#### Directions for this task:
Set the images aside and retype the whole listing exactly.

#### Material for the task:
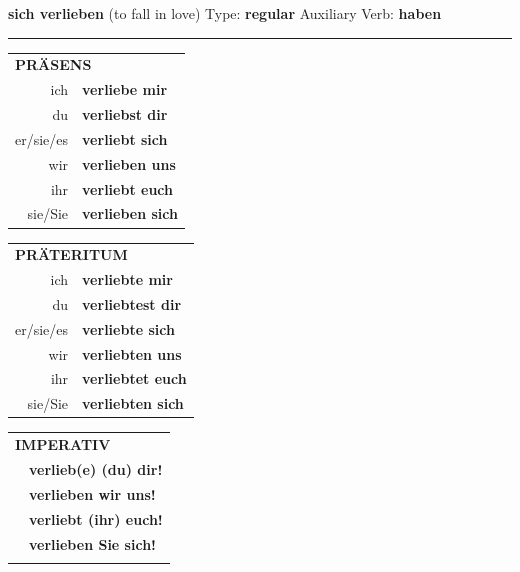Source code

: \documentclass[10pt,a4paper]{revtex4-2}
\begin{document}
\begin{verbbox}
        {\Large \bf sich verlieben} (to fall in love) \hfill Type: \textbf{regular} \hfill Auxiliary Verb: \textbf{haben} 
    
       \vspace{5pt}

    \hrule
    
    \vspace{5pt}

  \begin{tabular}{rl}
     \multicolumn{2}{l}{\textbf{PRÄSENS} }\\
    ich & \textbf{verliebe mir}\\
    du & \textbf{verliebst dir}\\
    er/sie/es & \textbf{verliebt sich}\\
    wir & \textbf{verlieben uns}\\
    ihr & \textbf{verliebt euch}\\
    sie/Sie & \textbf{verlieben sich}\\
  \end{tabular}
  \hfill
     \begin{tabular}{rl}
    \multicolumn{2}{l}{\textbf{PRÄTERITUM} }\\
    ich & \textbf{verliebte mir}\\
    du & \textbf{verliebtest dir}\\
    er/sie/es & \textbf{verliebte sich}\\
    wir & \textbf{verliebten uns}\\
    ihr & \textbf{verliebtet euch}\\
    sie/Sie & \textbf{verliebten sich}\\
  \end{tabular}
  \hfill
  \begin{tabular}{rl}
     \multicolumn{2}{l}{\textbf{IMPERATIV} }\\
   & \textbf{verlieb(e) (du) dir!}\\
   & \textbf{verlieben wir uns!}\\
   & \textbf{verliebt (ihr) euch!}\\
   & \textbf{verlieben Sie sich!}\\
   & \vspace{10pt}
  \end{tabular}

    \vspace{10pt}


\end{verbbox}
\end{document}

#### Task answer:
Source code

: \documentclass[10pt,a4paper]{revtex4-2}
\begin{document}
\begin{verbbox}
        {\Large \bf sich verlieben} (to fall in love) \hfill Type: \textbf{regular} \hfill Auxiliary Verb: \textbf{haben} 
    
       \vspace{5pt}

    \hrule
    
    \vspace{5pt}

  \begin{tabular}{rl}
     \multicolumn{2}{l}{\textbf{PRÄSENS} }\\
    ich & \textbf{verliebe mir}\\
    du & \textbf{verliebst dir}\\
    er/sie/es & \textbf{verliebt sich}\\
    wir & \textbf{verlieben uns}\\
    ihr & \textbf{verliebt euch}\\
    sie/Sie & \textbf{verlieben sich}\\
  \end{tabular}
  \hfill
     \begin{tabular}{rl}
    \multicolumn{2}{l}{\textbf{PRÄTERITUM} }\\
    ich & \textbf{verliebte mir}\\
    du & \textbf{verliebtest dir}\\
    er/sie/es & \textbf{verliebte sich}\\
    wir & \textbf{verliebten uns}\\
    ihr & \textbf{verliebtet euch}\\
    sie/Sie & \textbf{verliebten sich}\\
  \end{tabular}
  \hfill
  \begin{tabular}{rl}
     \multicolumn{2}{l}{\textbf{IMPERATIV} }\\
   & \textbf{verlieb(e) (du) dir!}\\
   & \textbf{verlieben wir uns!}\\
   & \textbf{verliebt (ihr) euch!}\\
   & \textbf{verlieben Sie sich!}\\
   & \vspace{10pt}
  \end{tabular}

    \vspace{10pt}


\end{verbbox}
\end{document}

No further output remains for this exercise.